La reivindicación de la masacre de Madrid por parte del terrorismo islámico, emitida a última hora de la tarde de ayer, no contribuyó a solucionar nada, ni a consolar a nadie, pero provocó un súbito giro en la lectura de la monstruosa agresión.

Momentos antes de que se conociera la noticia, a través de la agencia France Press, que citaba fuentes directas de la organización Al Qaeda, el monarca español comparecía en televisión para consolar a los familiares de las víctimas y subrayar la vigencia de la Constitución y la firmeza del Estado de derecho en su lucha contra el terror. Sin embargo, por lo que respecta a la autoría, el rey la atribuyó genéricamente a los zarpazos del terrorismo, sin concretar ni delimitar más esa referencia global.
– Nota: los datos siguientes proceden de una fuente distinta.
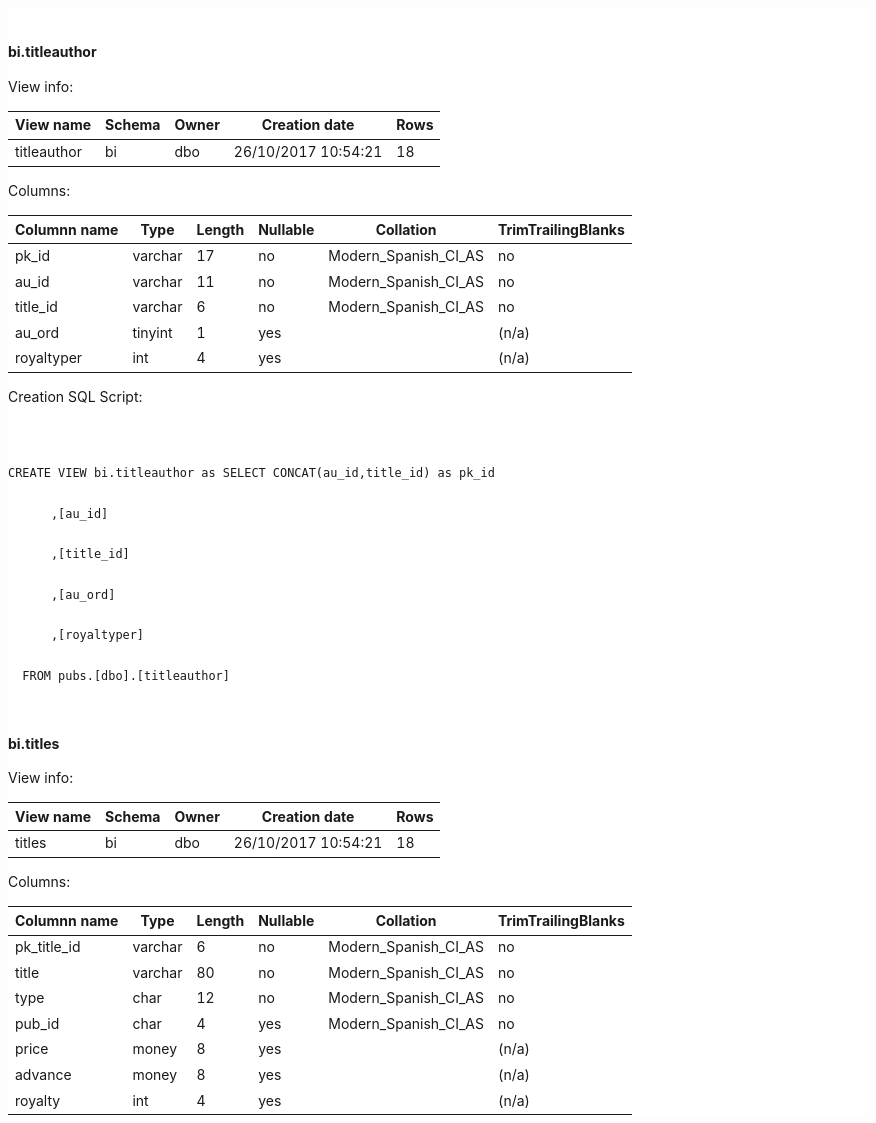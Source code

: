 </br>


**bi.titleauthor** <a name="head_bi.titleauthor"></a>

View info:

| View name | Schema | Owner | Creation date | Rows |
| --------- | ------ | ----- | ------------- | ---- |
| titleauthor | bi | dbo | 26/10/2017 10:54:21 | 18 |

Columns:

| Columnn name | Type | Length | Nullable | Collation | TrimTrailingBlanks |
| ------------ | ---- | ------ | -------- | --------- | ------------------ |
| pk_id | varchar | 17 | no | Modern_Spanish_CI_AS | no |
| au_id | varchar | 11 | no | Modern_Spanish_CI_AS | no |
| title_id | varchar | 6 | no | Modern_Spanish_CI_AS | no |
| au_ord | tinyint | 1 | yes |  | (n/a) |
| royaltyper | int | 4 | yes |  | (n/a) |


Creation SQL Script:
```


CREATE VIEW bi.titleauthor as SELECT CONCAT(au_id,title_id) as pk_id

	  ,[au_id]

      ,[title_id]

      ,[au_ord]

      ,[royaltyper]

  FROM pubs.[dbo].[titleauthor]

```
</br>


**bi.titles** <a name="head_bi.titles"></a>

View info:

| View name | Schema | Owner | Creation date | Rows |
| --------- | ------ | ----- | ------------- | ---- |
| titles | bi | dbo | 26/10/2017 10:54:21 | 18 |

Columns:

| Columnn name | Type | Length | Nullable | Collation | TrimTrailingBlanks |
| ------------ | ---- | ------ | -------- | --------- | ------------------ |
| pk_title_id | varchar | 6 | no | Modern_Spanish_CI_AS | no |
| title | varchar | 80 | no | Modern_Spanish_CI_AS | no |
| type | char | 12 | no | Modern_Spanish_CI_AS | no |
| pub_id | char | 4 | yes | Modern_Spanish_CI_AS | no |
| price | money | 8 | yes |  | (n/a) |
| advance | money | 8 | yes |  | (n/a) |
| royalty | int | 4 | yes |  | (n/a) |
Como si en esos momentos en Zarzuela existiera alguna duda sobre la identidad de los autores materiales de los crímenes.

Bien es cierto que la fecha elegida, el lugar y el objetivo apuntaban en un principio a ETA, pero desde el primer momento se conocieron algunos detalles que no encajaban del todo con el modo operativo de la banda independentista.

El ataque, en efecto, había sido preseleccionado contra un segmento aleatorio de la población, buscando provocar una matanza entre trabajadores, estudiantes y pasajeros corrientes entre los que no se contaban autoridades o miembros de las fuerzas de seguridad, pero sí numerosas mujeres, ancianos y niños. No se cursaron llamadas de advertencia, ni se produjo reivindicación alguna en las horas siguientes. El número de artefactos explosivos, superior a la decena, parecía excesivo y, aunque la sombra de Hipercor, tapando esas y otras sospechas, hacía entrever la mano de ETA, el Ministerio del Interior cometió un grave error al dar por sentada precipitadamente su implicación (que acaso no habría que descartar por completo) y su culpa.

Si se demuestra, como parece, que los hilos de Bin Laden han servido esta vez para descarrilar doscientas vidas de españoles inocentes, la intencionalidad del atentado sólo podrá explicarse en relación con nuestra participación en la guerra de Irak, iniciada, no lo olvidemos, por tres potencias occidentales: Estados Unidos, Gran Bretaña y España. Habríamos sufrido, en ese caso, las consecuencias de una fría y sanguinaria venganza urdida por fanáticos religiosos, sí, por terroristas internacionles, también, pero en última instancia como respuesta a nuestra participación en una operación militar que todavía hoy mantiene en condiciones de ocupación a un país árabe.

La circunstancia de que el ministro del Interior, Angel Acebes, no tuviera la menor información sobre la posibilidad de un ataque islámico de esta envergadura, añadida a su error de concepto en el primer análisis de la masacre, han dado como resultado una sensación de inseguridad e improvisación que sólo pueden solventarse con su dimisión inmediata.

La matanza ha cerrado con un telón de sangre la campaña electoral, pero no debe influir en su resultado. Lo contrario, votar con el corazón encogido, con el miedo en el cuerpo, equivaldría a admitir el triunfo del terror, y a renunciar a nuestras mejores armas: la democracia, la libertad.